Supplied entries –
※ ※ ※
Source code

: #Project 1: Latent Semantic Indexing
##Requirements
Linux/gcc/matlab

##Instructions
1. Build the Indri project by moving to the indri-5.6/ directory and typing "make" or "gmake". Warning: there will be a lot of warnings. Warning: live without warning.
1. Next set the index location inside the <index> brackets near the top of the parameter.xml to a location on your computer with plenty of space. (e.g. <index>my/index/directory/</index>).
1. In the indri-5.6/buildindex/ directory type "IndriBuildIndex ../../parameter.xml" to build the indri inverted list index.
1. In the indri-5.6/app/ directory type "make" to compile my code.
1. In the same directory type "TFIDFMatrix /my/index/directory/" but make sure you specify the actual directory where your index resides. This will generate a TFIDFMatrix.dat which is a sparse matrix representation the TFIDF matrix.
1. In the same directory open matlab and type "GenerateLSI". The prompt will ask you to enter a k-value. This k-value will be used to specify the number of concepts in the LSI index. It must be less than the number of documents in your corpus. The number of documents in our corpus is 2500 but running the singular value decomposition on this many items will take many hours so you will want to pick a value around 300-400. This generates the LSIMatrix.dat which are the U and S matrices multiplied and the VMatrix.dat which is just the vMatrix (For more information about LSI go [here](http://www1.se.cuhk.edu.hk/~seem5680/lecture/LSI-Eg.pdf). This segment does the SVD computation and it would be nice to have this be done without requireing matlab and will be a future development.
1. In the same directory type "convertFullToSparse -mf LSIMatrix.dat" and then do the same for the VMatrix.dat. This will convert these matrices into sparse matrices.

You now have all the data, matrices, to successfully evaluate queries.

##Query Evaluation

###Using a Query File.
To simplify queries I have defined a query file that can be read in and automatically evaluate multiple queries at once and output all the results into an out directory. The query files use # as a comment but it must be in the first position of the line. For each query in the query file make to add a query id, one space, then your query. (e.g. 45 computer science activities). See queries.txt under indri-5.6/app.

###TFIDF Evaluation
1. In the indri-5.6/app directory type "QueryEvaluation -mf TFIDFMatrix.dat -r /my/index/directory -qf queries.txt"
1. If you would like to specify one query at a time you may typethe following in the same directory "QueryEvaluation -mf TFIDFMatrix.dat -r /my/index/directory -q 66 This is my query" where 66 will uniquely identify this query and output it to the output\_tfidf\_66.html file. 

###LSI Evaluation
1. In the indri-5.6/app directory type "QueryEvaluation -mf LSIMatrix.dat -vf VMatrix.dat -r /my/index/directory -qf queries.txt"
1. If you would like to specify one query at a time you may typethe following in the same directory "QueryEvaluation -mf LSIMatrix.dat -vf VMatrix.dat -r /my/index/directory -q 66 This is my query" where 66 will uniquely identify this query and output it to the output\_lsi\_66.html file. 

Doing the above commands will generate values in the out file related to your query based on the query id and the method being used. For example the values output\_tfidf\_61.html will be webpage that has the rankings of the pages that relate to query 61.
※ ※ ※
What the task requires –
Only the lines of the data holding the string "html" are wanted; copy each of them.

Task solution –
1. If you would like to specify one query at a time you may typethe following in the same directory "QueryEvaluation -mf TFIDFMatrix.dat -r /my/index/directory -q 66 This is my query" where 66 will uniquely identify this query and output it to the output\_tfidf\_66.html file. 
1. If you would like to specify one query at a time you may typethe following in the same directory "QueryEvaluation -mf LSIMatrix.dat -vf VMatrix.dat -r /my/index/directory -q 66 This is my query" where 66 will uniquely identify this query and output it to the output\_lsi\_66.html file. 
Doing the above commands will generate values in the out file related to your query based on the query id and the method being used. For example the values output\_tfidf\_61.html will be webpage that has the rankings of the pages that relate to query 61.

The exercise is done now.